[Task prompt]: Extract from the entries below, exactly as given, only the lines from the line containing "- **Code Coverage**: Minimum" to the line containing "- **Success Rate**: 100%", both lines included.

Plain-text document sources:
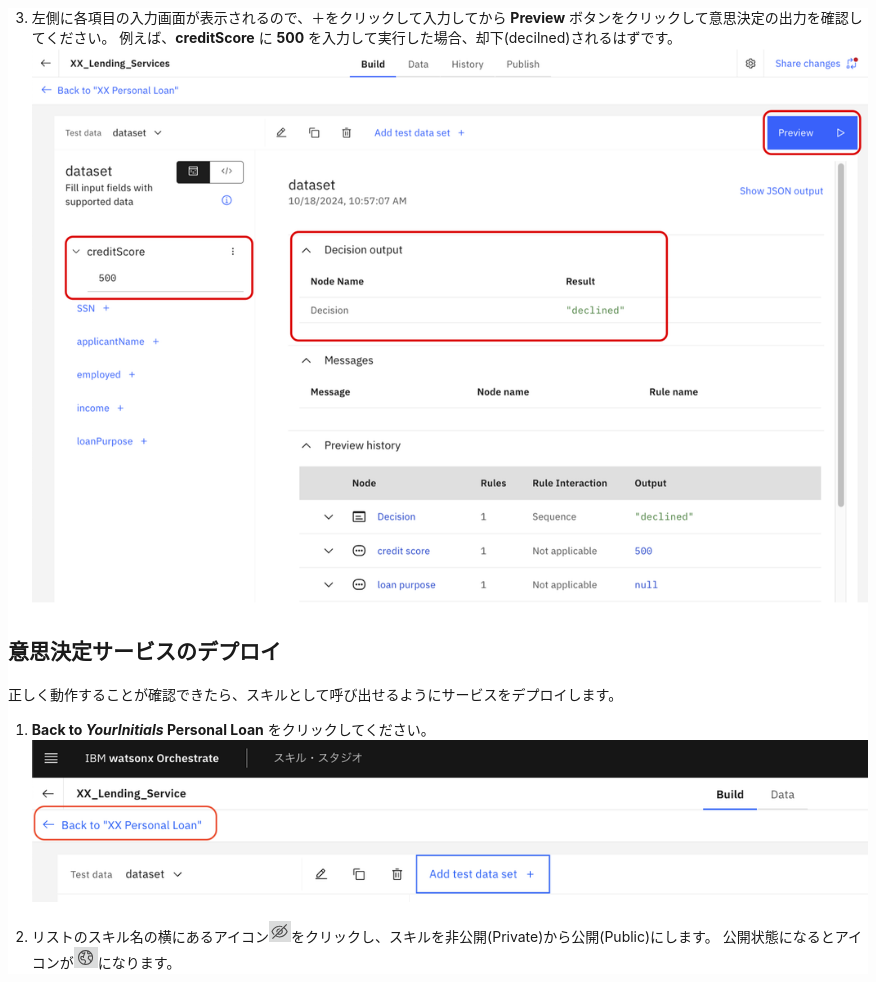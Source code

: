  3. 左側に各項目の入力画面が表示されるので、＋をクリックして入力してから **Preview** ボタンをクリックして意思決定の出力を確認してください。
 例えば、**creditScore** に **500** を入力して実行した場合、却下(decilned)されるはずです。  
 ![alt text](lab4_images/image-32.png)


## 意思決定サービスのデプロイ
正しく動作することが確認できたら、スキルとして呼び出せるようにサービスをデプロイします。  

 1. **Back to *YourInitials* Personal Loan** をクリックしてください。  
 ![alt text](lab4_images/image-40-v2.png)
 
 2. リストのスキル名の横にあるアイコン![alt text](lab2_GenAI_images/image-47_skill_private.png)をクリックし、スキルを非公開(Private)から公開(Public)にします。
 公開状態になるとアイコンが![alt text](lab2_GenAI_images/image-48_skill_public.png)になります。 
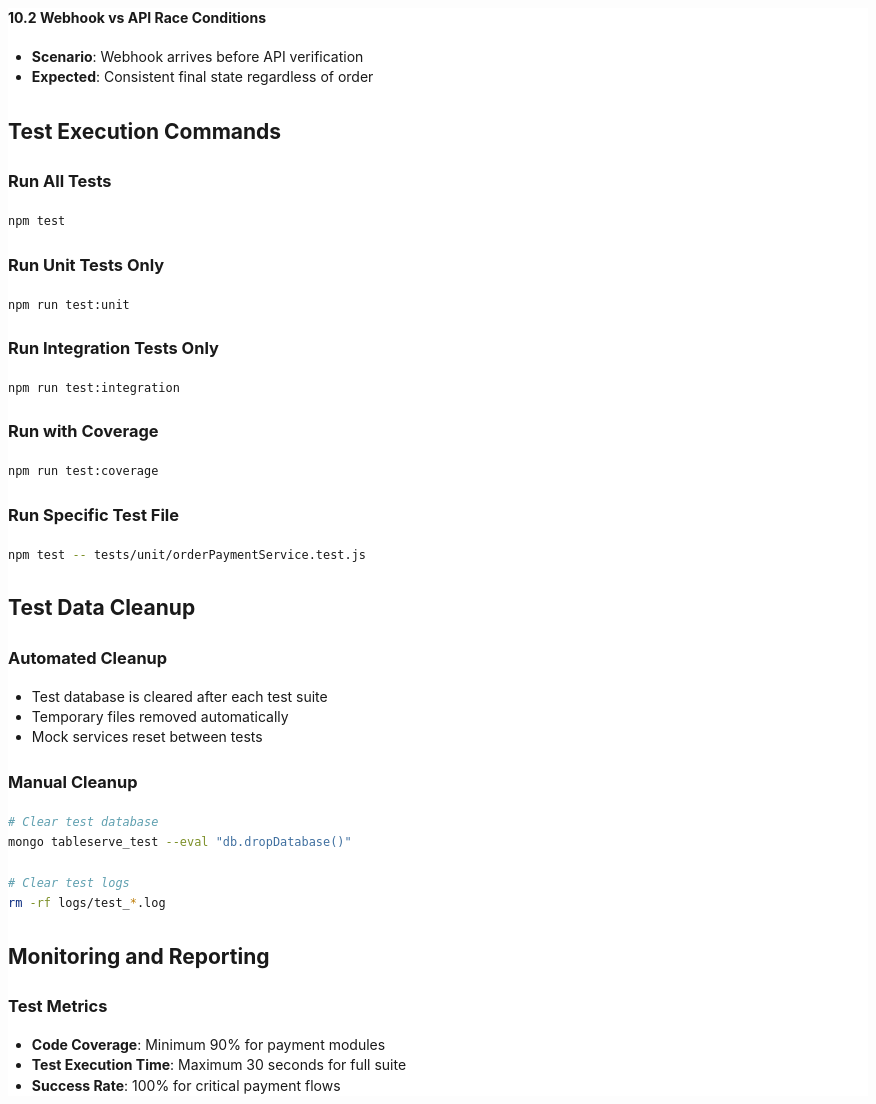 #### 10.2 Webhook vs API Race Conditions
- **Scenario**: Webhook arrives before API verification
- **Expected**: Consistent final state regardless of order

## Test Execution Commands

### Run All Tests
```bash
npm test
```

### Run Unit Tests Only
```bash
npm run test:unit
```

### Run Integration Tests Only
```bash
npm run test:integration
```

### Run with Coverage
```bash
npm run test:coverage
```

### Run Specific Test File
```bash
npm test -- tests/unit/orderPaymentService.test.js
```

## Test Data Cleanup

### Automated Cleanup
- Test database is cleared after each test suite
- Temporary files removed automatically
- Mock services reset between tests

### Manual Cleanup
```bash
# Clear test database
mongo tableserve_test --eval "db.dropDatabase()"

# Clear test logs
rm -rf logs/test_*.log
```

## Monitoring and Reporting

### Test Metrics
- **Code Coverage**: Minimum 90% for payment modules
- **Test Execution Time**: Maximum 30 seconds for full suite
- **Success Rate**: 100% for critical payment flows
==
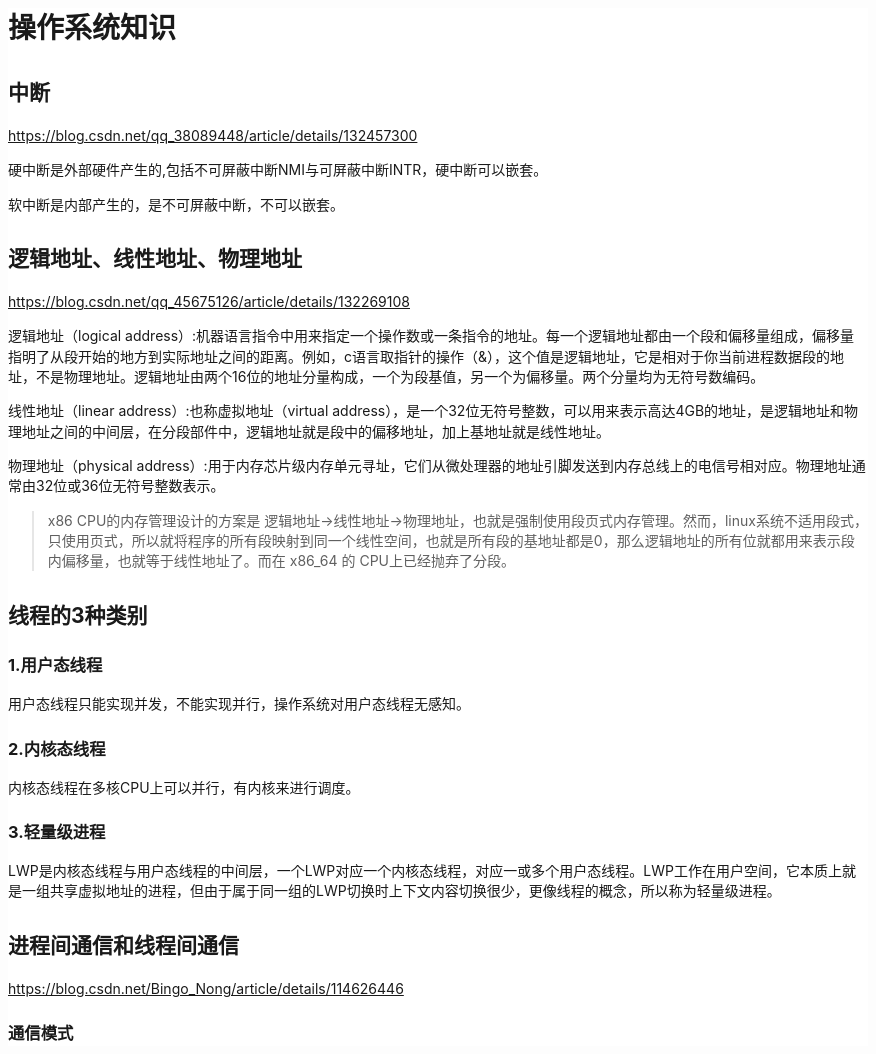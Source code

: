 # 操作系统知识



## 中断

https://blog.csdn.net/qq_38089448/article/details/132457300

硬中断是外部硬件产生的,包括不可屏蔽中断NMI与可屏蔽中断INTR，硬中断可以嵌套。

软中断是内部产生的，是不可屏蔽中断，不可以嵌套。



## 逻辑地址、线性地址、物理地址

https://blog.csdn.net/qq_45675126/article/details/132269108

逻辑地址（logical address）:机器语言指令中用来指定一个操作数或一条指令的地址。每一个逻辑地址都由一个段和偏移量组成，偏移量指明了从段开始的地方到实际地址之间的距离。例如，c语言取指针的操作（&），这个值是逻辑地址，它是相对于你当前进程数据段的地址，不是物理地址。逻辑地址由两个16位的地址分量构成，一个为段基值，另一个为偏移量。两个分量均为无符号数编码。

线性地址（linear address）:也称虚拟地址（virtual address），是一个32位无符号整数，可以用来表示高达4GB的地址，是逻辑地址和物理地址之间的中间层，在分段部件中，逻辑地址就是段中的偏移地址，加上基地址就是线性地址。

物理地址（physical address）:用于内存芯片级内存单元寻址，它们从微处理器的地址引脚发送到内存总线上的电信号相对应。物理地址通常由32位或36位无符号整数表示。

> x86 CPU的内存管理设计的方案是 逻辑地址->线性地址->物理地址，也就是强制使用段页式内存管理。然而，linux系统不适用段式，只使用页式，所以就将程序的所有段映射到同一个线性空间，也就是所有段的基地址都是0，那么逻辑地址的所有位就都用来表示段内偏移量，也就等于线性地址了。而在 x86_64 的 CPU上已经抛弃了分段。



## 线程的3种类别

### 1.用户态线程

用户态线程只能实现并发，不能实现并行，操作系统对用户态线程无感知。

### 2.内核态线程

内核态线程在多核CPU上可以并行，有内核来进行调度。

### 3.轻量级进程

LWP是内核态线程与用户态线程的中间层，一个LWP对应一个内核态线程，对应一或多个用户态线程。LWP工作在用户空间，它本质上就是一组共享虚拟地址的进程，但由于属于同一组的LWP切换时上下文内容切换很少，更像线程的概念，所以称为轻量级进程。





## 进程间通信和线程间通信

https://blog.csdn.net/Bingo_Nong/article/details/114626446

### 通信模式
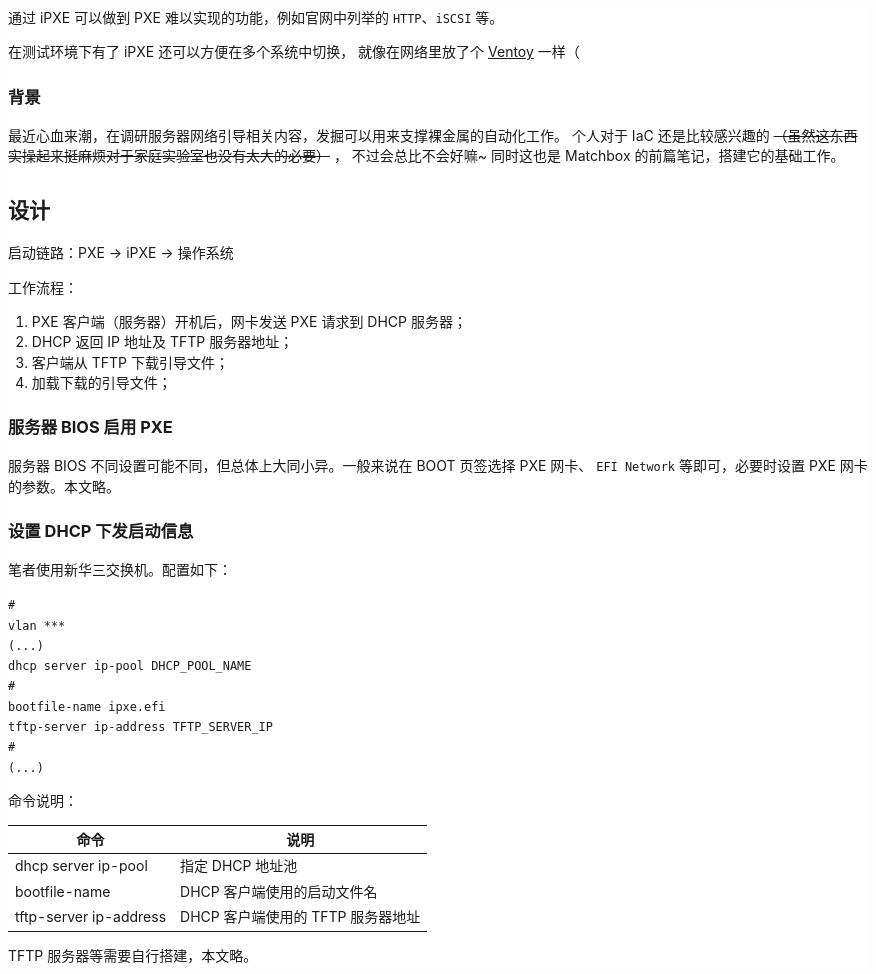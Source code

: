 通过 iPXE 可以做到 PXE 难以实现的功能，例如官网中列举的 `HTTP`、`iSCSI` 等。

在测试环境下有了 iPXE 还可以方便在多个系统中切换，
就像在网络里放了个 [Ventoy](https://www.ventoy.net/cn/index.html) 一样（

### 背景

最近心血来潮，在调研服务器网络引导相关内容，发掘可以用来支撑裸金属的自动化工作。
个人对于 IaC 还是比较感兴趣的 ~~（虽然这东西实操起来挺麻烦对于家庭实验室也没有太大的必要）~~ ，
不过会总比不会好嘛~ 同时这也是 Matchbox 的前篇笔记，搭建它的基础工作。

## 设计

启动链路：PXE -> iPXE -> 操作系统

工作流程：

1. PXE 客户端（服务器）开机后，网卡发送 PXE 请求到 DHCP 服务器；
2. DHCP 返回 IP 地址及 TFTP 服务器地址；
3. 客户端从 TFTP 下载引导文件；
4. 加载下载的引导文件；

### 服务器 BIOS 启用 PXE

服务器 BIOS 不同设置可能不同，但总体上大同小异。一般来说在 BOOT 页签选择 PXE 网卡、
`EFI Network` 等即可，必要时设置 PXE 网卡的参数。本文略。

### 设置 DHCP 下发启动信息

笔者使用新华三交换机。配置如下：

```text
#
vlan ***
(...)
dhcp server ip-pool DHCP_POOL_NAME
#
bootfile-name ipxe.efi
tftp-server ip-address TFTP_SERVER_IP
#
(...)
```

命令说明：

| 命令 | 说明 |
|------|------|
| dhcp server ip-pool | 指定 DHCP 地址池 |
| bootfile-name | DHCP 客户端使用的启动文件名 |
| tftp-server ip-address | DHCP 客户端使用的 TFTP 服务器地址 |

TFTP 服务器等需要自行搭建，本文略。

[Output for this task]:
- **Code Coverage**: Minimum 90% for payment modules
- **Test Execution Time**: Maximum 30 seconds for full suite
- **Success Rate**: 100% for critical payment flows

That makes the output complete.